Two wild animals that are part of two separate National Geographic-funded research studies in Africa crossed paths last week. Only one walked away.
The deadly meeting went down on the savanna in Gorongosa National Park, Mozambique. The perp: a female lion from the Lua Cheia pride, a group with two adult females and four nine-month-old cubs. The pride is being monitored by Paola Bouley and colleagues as part of Projecto Leões da Gorongosa (the Gorongosa Lion Project, which Bouley cofounded to help lion population recovery and conservation).
The victim: An adult female kudu—one of several species of antelope studied by Princeton’s Rob Pringle, Ryan Long, and colleagues. (They are investigating how the spacing of plant-topped termite mounds—from which antelopes feed—affects the mammals’ movements and numbers. The project is supported by the National Geographic Committee for Research and Expliration.)
The antelope team has put GPS collars on 30 animals so far, just 10 of them kudu, and the lion team is following only 8 collared cats. The odds of a collared lion meeting—and eating—a collared kudu? “Ridiculously low,” Long said.
Long starts his days on the ground in Mozambique going online and checking the latest GPS data from his study animals, to make sure all are still alive. “On the morning of August 7, I was actually blown away to see that I had a kudu collar in mortality mode,” he said. (The collars “know” and report when an animal has been motionless for a certain amount of time.) Kudu are robust and relatively rare in the park. “My first thought was actually that we might have a malfunctioning collar.”
But the collar was working fine, and by the time Long and veterinarian Rui Branco reached the remote site by helicopter, their kudu was just skin and bones.
On the Case
The researchers began trying to piece together what had happened to the victim. There was no evidence that she’d been snared by a poacher, which was good news.
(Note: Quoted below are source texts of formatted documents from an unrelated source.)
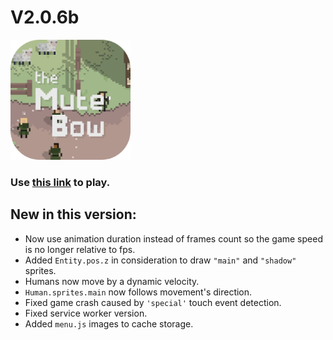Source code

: # V2.0.6b

<img src="./img/icon/icon512.png" height="192"/>

### Use [this link](https://the-mute-bow.github.io/) to play.

## New in this version:

-   Now use animation duration instead of frames count so the game speed is no longer relative to fps.
-   Added `Entity.pos.z` in consideration to draw `"main"` and `"shadow"` sprites.
-   Humans now move by a dynamic velocity.
-   `Human.sprites.main` now follows movement's direction.
-   Fixed game crash caused by `'special'` touch event detection.
-   Fixed service worker version.
-   Added `menu.js` images to cache storage.
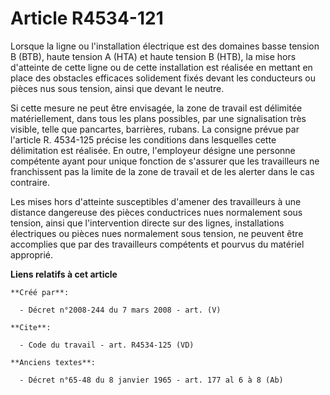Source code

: # Article R4534-121

Lorsque la ligne ou l'installation électrique est des domaines basse tension B (BTB), haute tension A (HTA) et haute tension
B (HTB), la mise hors d'atteinte de cette ligne ou de cette installation est réalisée en mettant en place des obstacles
efficaces solidement fixés devant les conducteurs ou pièces nus sous tension, ainsi que devant le neutre. 

Si cette mesure ne peut être envisagée, la zone de travail est délimitée matériellement, dans tous les plans possibles, par
une signalisation très visible, telle que pancartes, barrières, rubans. La consigne prévue par l'article R. 4534-125 précise
les conditions dans lesquelles cette délimitation est réalisée. En outre, l'employeur désigne une personne compétente ayant
pour unique fonction de s'assurer que les travailleurs ne franchissent pas la limite de la zone de travail et de les alerter
dans le cas contraire. 

Les mises hors d'atteinte susceptibles d'amener des travailleurs à une distance dangereuse des pièces conductrices nues
normalement sous tension, ainsi que l'intervention directe sur des lignes, installations électriques ou pièces nues
normalement sous tension, ne peuvent être accomplies que par des travailleurs compétents et pourvus du matériel approprié.

**Liens relatifs à cet article**

	**Créé par**:

	  - Décret n°2008-244 du 7 mars 2008 - art. (V)

	**Cite**:

	  - Code du travail - art. R4534-125 (VD)

	**Anciens textes**:

	  - Décret n°65-48 du 8 janvier 1965 - art. 177 al 6 à 8 (Ab)
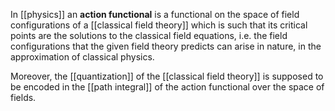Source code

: In [[physics]] an **action functional** is a functional on the space of field configurations of a [[classical field theory]] which is such that its critical points are the solutions to the classical field equations, i.e. the field configurations that the given field theory predicts can arise in nature, in the approximation of classical physics.

Moreover, the [[quantization]] of the [[classical field theory]] is supposed to be encoded in the [[path integral]] of the action functional over the space of fields.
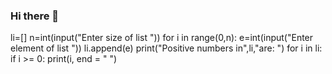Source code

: ### Hi there 👋

<!--
**Shivimansoori/Shivimansoori** is a ✨ _special_ ✨ repository because its `README.md` (this file) appears on your GitHub profile.

Here are some ideas to get you started:

- 🔭 I’m currently working on ...
- 🌱 I’m currently learning ...
- 👯 I’m looking to collaborate on ...
- 🤔 I’m looking for help with ...
- 💬 Ask me about ...
- 📫 How to reach me: ...
- 😄 Pronouns: ...
- ⚡ Fun fact: ...
-->
li=[]
n=int(input("Enter size of list "))
for i in range(0,n):
    e=int(input("Enter element of list "))
    li.append(e)
print("Positive numbers in",li,"are: ")
for i in li:   
    if i >= 0:
       print(i, end = " ")
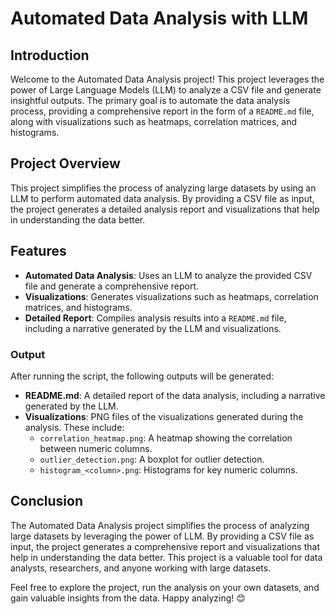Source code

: # Automated Data Analysis with LLM

## Introduction

Welcome to the Automated Data Analysis project! This project leverages the power of Large Language Models (LLM) to analyze a CSV file and generate insightful outputs. The primary goal is to automate the data analysis process, providing a comprehensive report in the form of a `README.md` file, along with visualizations such as heatmaps, correlation matrices, and histograms.

## Project Overview

This project simplifies the process of analyzing large datasets by using an LLM to perform automated data analysis. By providing a CSV file as input, the project generates a detailed analysis report and visualizations that help in understanding the data better.

## Features

- **Automated Data Analysis**: Uses an LLM to analyze the provided CSV file and generate a comprehensive report.
- **Visualizations**: Generates visualizations such as heatmaps, correlation matrices, and histograms.
- **Detailed Report**: Compiles analysis results into a `README.md` file, including a narrative generated by the LLM and visualizations.

### Output

After running the script, the following outputs will be generated:

- **README.md**: A detailed report of the data analysis, including a narrative generated by the LLM.
- **Visualizations**: PNG files of the visualizations generated during the analysis. These include:
  - `correlation_heatmap.png`: A heatmap showing the correlation between numeric columns.
  - `outlier_detection.png`: A boxplot for outlier detection.
  - `histogram_<column>.png`: Histograms for key numeric columns.

## Conclusion

The Automated Data Analysis project simplifies the process of analyzing large datasets by leveraging the power of LLM. By providing a CSV file as input, the project generates a comprehensive report and visualizations that help in understanding the data better. This project is a valuable tool for data analysts, researchers, and anyone working with large datasets.

Feel free to explore the project, run the analysis on your own datasets, and gain valuable insights from the data. Happy analyzing! 😊
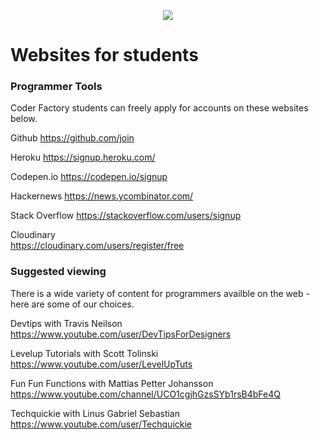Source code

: <p align="center"><img src="https://github.com/coder-factory-academy/cf-guidline-css/blob/master/CFA.png"></p>


# Websites for students

### Programmer Tools
Coder Factory students can freely apply for accounts on these websites below.

Github
  https://github.com/join


Heroku
  https://signup.heroku.com/


Codepen.io
  https://codepen.io/signup


Hackernews
  https://news.ycombinator.com/


Stack Overflow 
  https://stackoverflow.com/users/signup


Cloudinary  
  https://cloudinary.com/users/register/free


### Suggested viewing
There is a wide variety of content for programmers availble on the web - here are some of our choices.

Devtips with Travis Neilson
https://www.youtube.com/user/DevTipsForDesigners


Levelup Tutorials with Scott Tolinski
https://www.youtube.com/user/LevelUpTuts


Fun Fun Functions with Mattias Petter Johansson
https://www.youtube.com/channel/UCO1cgjhGzsSYb1rsB4bFe4Q


Techquickie with Linus Gabriel Sebastian
https://www.youtube.com/user/Techquickie
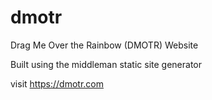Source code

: # dmotr
Drag Me Over the Rainbow (DMOTR) Website

Built using the middleman static site generator

visit https://dmotr.com
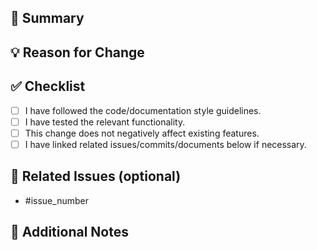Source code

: ## 📌 Summary

<!-- Briefly describe the main changes in this PR -->

## 💡 Reason for Change

<!-- Why is this change needed? What issue does it solve? -->

## ✅ Checklist

- [ ] I have followed the code/documentation style guidelines.
- [ ] I have tested the relevant functionality.
- [ ] This change does not negatively affect existing features.
- [ ] I have linked related issues/commits/documents below if necessary.

## 🔗 Related Issues (optional)

- #issue_number

## 📝 Additional Notes

<!-- Anything else reviewers should know? -->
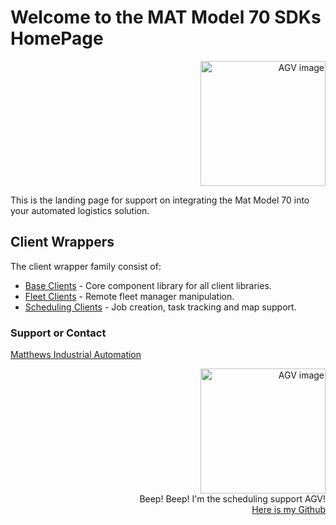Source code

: # Welcome to the MAT Model 70 SDKs HomePage

<div style="text-align: right">
  <a href="https://www.matw.com/business-segments/industrial-technologies">  
    <img src="https://guidanceautomation.github.io/images/logo_teaser_logo.png" alt="AGV image" width="200"/>
  </a>
</div>

This is the landing page for support on integrating the Mat Model 70 into your automated logistics solution.

## Client Wrappers

The client wrapper family consist of:

* [Base Clients](https://guidanceautomation.github.io/BaseClients/) - Core component library for all client libraries.
* [Fleet Clients](https://guidanceautomation.github.io/FleetClients/) - Remote fleet manager manipulation.
* [Scheduling Clients](https://guidanceautomation.github.io/SchedulingClients/) - Job creation, task tracking and map support.

### Support or Contact

[Matthews Industrial Automation](https://www.matw.com/business-segments/industrial-technologies)

<div style="text-align: right">
  <img src="https://guidanceautomation.github.io/images/incaartBw.png" alt="AGV image" width="200"/>
  <br>
  Beep! Beep! I'm the scheduling support AGV!<br>
  <a href="https://github.com/GuidanceAutomation">Here is my Github</a>
</div>
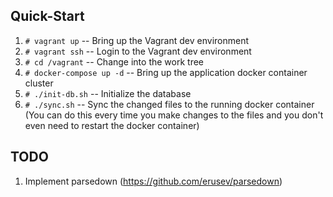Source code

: ## Quick-Start
1. `# vagrant up` -- Bring up the Vagrant dev environment
2. `# vagrant ssh` -- Login to the Vagrant dev environment
3. `# cd /vagrant` -- Change into the work tree
4. `# docker-compose up -d` -- Bring up the application docker container cluster
5. `# ./init-db.sh` -- Initialize the database
6. `# ./sync.sh` -- Sync the changed files to the running docker container (You can do this every time you make changes to the files and you don't even need to restart the docker container)

## TODO
1. Implement parsedown (https://github.com/erusev/parsedown)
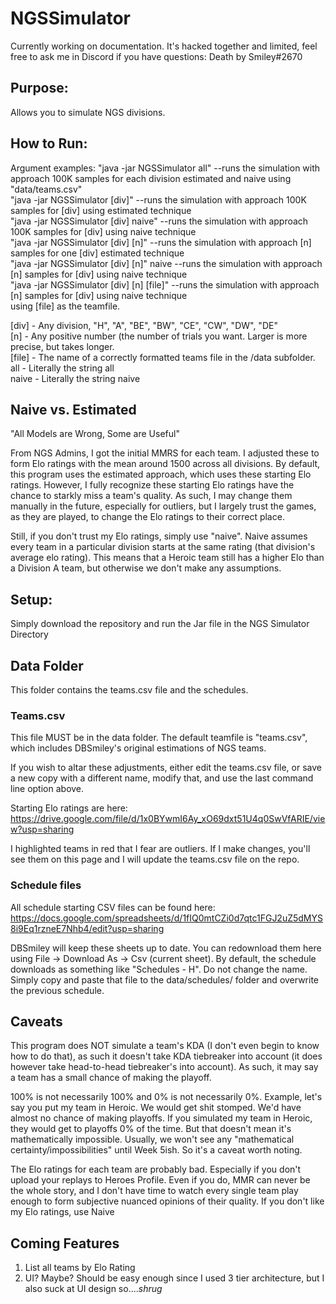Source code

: # NGSSimulator

Currently working on documentation. It's hacked together and limited, feel free to ask me in Discord if you have questions:
Death by Smiley#2670

## Purpose: 
Allows you to simulate NGS divisions.

## How to Run:

Argument examples:
"java -jar NGSSimulator all" --runs the simulation with approach 100K samples for each division estimated and naive using "data/teams.csv"  
"java -jar NGSSimulator [div]" --runs the simulation with approach 100K samples for [div] using estimated technique  
"java -jar NGSSimulator [div] naive" --runs the simulation with approach 100K samples for [div] using naive technique  
"java -jar NGSSimulator [div] [n]" --runs the simulation with approach [n] samples for one [div] estimated technique  
"java -jar NGSSimulator [div] [n]" naive --runs the simulation with approach [n] samples for [div] using naive technique  
"java -jar NGSSimulator [div] [n] [file]" --runs the simulation with approach [n] samples for [div] using naive technique  
                             using [file] as the teamfile.  
                             
[div] - Any division, "H", "A", "BE", "BW", "CE", "CW", "DW", "DE"  
[n] - Any positive number (the number of trials you want. Larger is more precise, but takes longer.  
[file] - The name of a correctly formatted teams file in the /data subfolder.  
all - Literally the string all  
naive - Literally the string naive  

## Naive vs. Estimated

"All Models are Wrong, Some are Useful"

From NGS Admins, I got the initial MMRS for each team. I adjusted these to form Elo ratings with the mean around 1500 across all divisions. By
default, this program uses the estimated approach, which uses these starting Elo ratings. However, I fully recognize these starting Elo ratings
have the chance to starkly miss a team's quality. As such, I may change them manually in the future, especially for outliers, but I largely
trust the games, as they are played, to change the Elo ratings to their correct place.

Still, if you don't trust my Elo ratings, simply use "naive". Naive assumes every team in a particular division starts at the same rating (that
division's average elo rating). This means that a Heroic team still has a higher Elo than a Division A team, but otherwise we don't make
any assumptions.

## Setup:

Simply download the repository and run the Jar file in the NGS Simulator Directory

## Data Folder
This folder contains the teams.csv file and the schedules.

### Teams.csv

This file MUST be in the data folder. The default teamfile is "teams.csv", which includes DBSmiley's original estimations of NGS teams. 

If you wish to altar these adjustments, either edit the teams.csv file, or save a new copy with a different name, modify that, and use the 
last command line option above.

Starting Elo ratings are here: https://drive.google.com/file/d/1x0BYwmI6Ay_xO69dxt51U4q0SwVfARIE/view?usp=sharing

I highlighted teams in red that I fear are outliers. If I make changes, you'll see them on this page and I will update the teams.csv file on the repo.

### Schedule files

All schedule starting CSV files can be found here: https://docs.google.com/spreadsheets/d/1fIQ0mtCZi0d7qtc1FGJ2uZ5dMYS8i9Eq1rzneE7Nhb4/edit?usp=sharing

DBSmiley will keep these sheets up to date. You can redownload them here using File -> Download As -> Csv (current sheet). By default, the schedule
downloads as something like "Schedules - H". Do not change the name. Simply copy and paste that file to the data/schedules/ folder and overwrite the previous schedule.

## Caveats

This program does NOT simulate a team's KDA (I don't even begin to know how to do that), as such it doesn't take KDA tiebreaker into account (it does
however take head-to-head tiebreaker's into account). As such, it may say a team has a small chance of making the playoff.

100% is not necessarily 100% and 0% is not necessarily 0%. Example, let's say you put my team in Heroic. We would get shit stomped. We'd have
almost no chance of making playoffs. If you simulated my team in Heroic, they would get to playoffs 0% of the time. But that doesn't mean
it's mathematically impossible. Usually, we won't see any "mathematical certainty/impossibilities" until Week 5ish. So it's a caveat worth noting.

The Elo ratings for each team are probably bad. Especially if you don't upload your replays to Heroes Profile. Even if you do, MMR can never
be the whole story, and I don't have time to watch every single team play enough to form subjective nuanced opinions of their quality. If you
don't like my Elo ratings, use Naive

## Coming Features
1) List all teams by Elo Rating
2) UI? Maybe? Should be easy enough since I used 3 tier architecture, but I also suck at UI design so....*shrug*
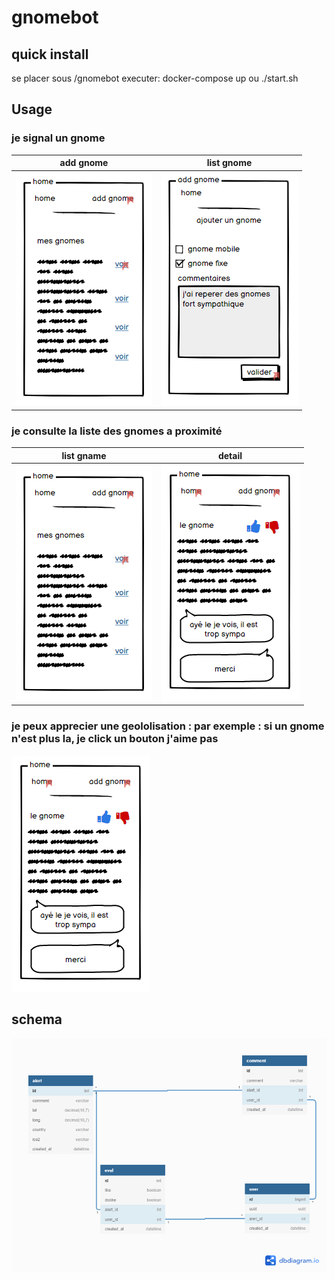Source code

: # gnomebot

## quick install

se placer sous /gnomebot
executer: 
    docker-compose up
    ou
    ./start.sh

## Usage

###  je signal un gnome

add gnome | list gnome 
--| --
![](./docs/100.PNG) | ![](./docs/110.PNG)  



###  je consulte la liste des gnomes a proximité

list gname | detail 
--| --
![](./docs/100.PNG) | ![](./docs/120.PNG)

###  je peux apprecier une geololisation : par exemple : si un gnome n'est plus la, je click un bouton j'aime pas

![](./docs/120.PNG)

## schema

![sql](./docs/gnomebot.png)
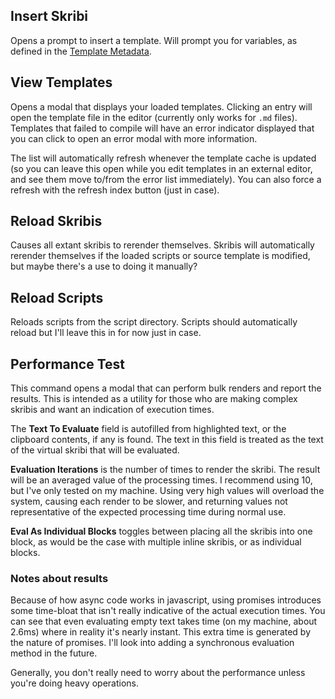 ## Insert Skribi

Opens a prompt to insert a template. Will prompt you for variables, as defined in the [Template Metadata](../syntax/template_metadata).

## View Templates

Opens a modal that displays your loaded templates. Clicking an entry will open the template file in the editor (currently only works for `.md` files). Templates that failed to compile will have an error indicator displayed that you can click to open an error modal with more information. 

The list will automatically refresh whenever the template cache is updated (so you can leave this open while you edit templates in an external editor, and see them move to/from the error list immediately). You can also force a refresh with the refresh index button (just in case).

## Reload Skribis

Causes all extant skribis to rerender themselves. Skribis will automatically rerender themselves if the loaded scripts or source template is modified, but maybe there's a use to doing it manually?

## Reload Scripts

Reloads scripts from the script directory. Scripts should automatically reload but I'll leave this in for now just in case.

## Performance Test

This command opens a modal that can perform bulk renders and report the results. This is intended as a utility for those who are making complex skribis and want an indication of execution times. 

The **Text To Evaluate** field is autofilled from highlighted text, or the clipboard contents, if any is found. The text in this field is treated as the text of the virtual skribi that will be evaluated.

**Evaluation Iterations** is the number of times to render the skribi. The result will be an averaged value of the processing times. I recommend using 10, but I've only tested on my machine. Using very high values will overload the system, causing each render to be slower, and returning values not representative of the expected processing time during normal use.

**Eval As Individual Blocks** toggles between placing all the skribis into one block, as would be the case with multiple inline skribis, or as individual blocks. 

### Notes about results

Because of how async code works in javascript, using promises introduces some time-bloat that isn't really indicative of the actual execution times. You can see that even evaluating empty text takes time (on my machine, about 2.6ms) where in reality it's nearly instant. This extra time is generated by the nature of promises. I'll look into adding a synchronous evaluation method in the future.

Generally, you don't really need to worry about the performance unless you're doing heavy operations.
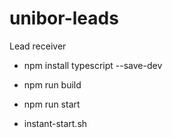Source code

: # unibor-leads
Lead receiver

* npm install typescript --save-dev

* npm run build

* npm run start

* instant-start.sh


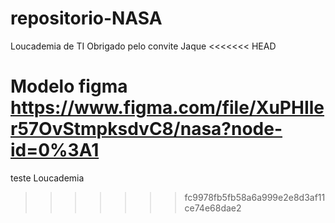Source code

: # repositorio-NASA
Loucademia de TI
Obrigado pelo convite Jaque
<<<<<<< HEAD

Modelo figma
https://www.figma.com/file/XuPHIler57OvStmpksdvC8/nasa?node-id=0%3A1
=======
teste Loucademia
>>>>>>> fc9978fb5fb58a6a999e2e8d3af11ce74e68dae2
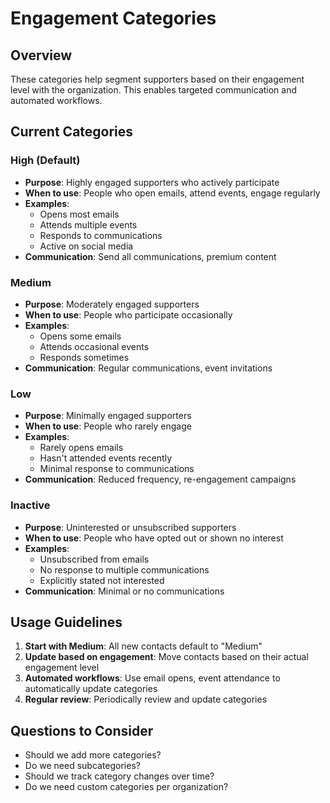 # Engagement Categories

## Overview
These categories help segment supporters based on their engagement level with the organization. This enables targeted communication and automated workflows.

## Current Categories

### **High** (Default)
- **Purpose**: Highly engaged supporters who actively participate
- **When to use**: People who open emails, attend events, engage regularly
- **Examples**: 
  - Opens most emails
  - Attends multiple events
  - Responds to communications
  - Active on social media
- **Communication**: Send all communications, premium content

### **Medium**
- **Purpose**: Moderately engaged supporters
- **When to use**: People who participate occasionally
- **Examples**: 
  - Opens some emails
  - Attends occasional events
  - Responds sometimes
- **Communication**: Regular communications, event invitations

### **Low**
- **Purpose**: Minimally engaged supporters
- **When to use**: People who rarely engage
- **Examples**: 
  - Rarely opens emails
  - Hasn't attended events recently
  - Minimal response to communications
- **Communication**: Reduced frequency, re-engagement campaigns

### **Inactive**
- **Purpose**: Uninterested or unsubscribed supporters
- **When to use**: People who have opted out or shown no interest
- **Examples**: 
  - Unsubscribed from emails
  - No response to multiple communications
  - Explicitly stated not interested
- **Communication**: Minimal or no communications

## Usage Guidelines

1. **Start with Medium**: All new contacts default to "Medium"
2. **Update based on engagement**: Move contacts based on their actual engagement level
3. **Automated workflows**: Use email opens, event attendance to automatically update categories
4. **Regular review**: Periodically review and update categories

## Questions to Consider

- Should we add more categories?
- Do we need subcategories?
- Should we track category changes over time?
- Do we need custom categories per organization?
But besides the ungulate’s carcass, her collar still fastened around what was left of her neck, the killer hadn’t left much to go on—no claw marks or tooth marks that would unequivocally indicate a lion kill.
“As a result, we actually left the kill site a bit confused about the whole thing,” Long said. “It wasn’t blatantly obvious that she’d been eaten by lions, but there was also no way any other carnivore or scavenger in the park could have consumed her so entirely in so little time.”
Meanwhile, Bouley, director of the lion project, was curious about a cluster of data points from the lions’ GPS collars that suggested the cats preyed on something. On that day she happened to be out tracking the very predators that Long and Rui would soon finger for killing their animal. In fact, the two men were by then heading toward the same coordinates Bouley was stalking. (Read about National Geographic’s Big Cats Initiative.)
Though the teams didn’t meet on the ground, it wasn’t long before the kudu researchers thought to look at Bouley’s GPS data from the Lua Cheia pride. And there, in dots on a map, was the evidence they needed to solve the mystery. The coincidence was bizarre, but the animals had clearly met face to face, and one or both of the adult lions had then done what hungry lions do best. (Bouley can’t say which lion made the first strike, “but they likely all participated in the takedown.” That would include a cat who previously lost a paw in a poacher’s trap.)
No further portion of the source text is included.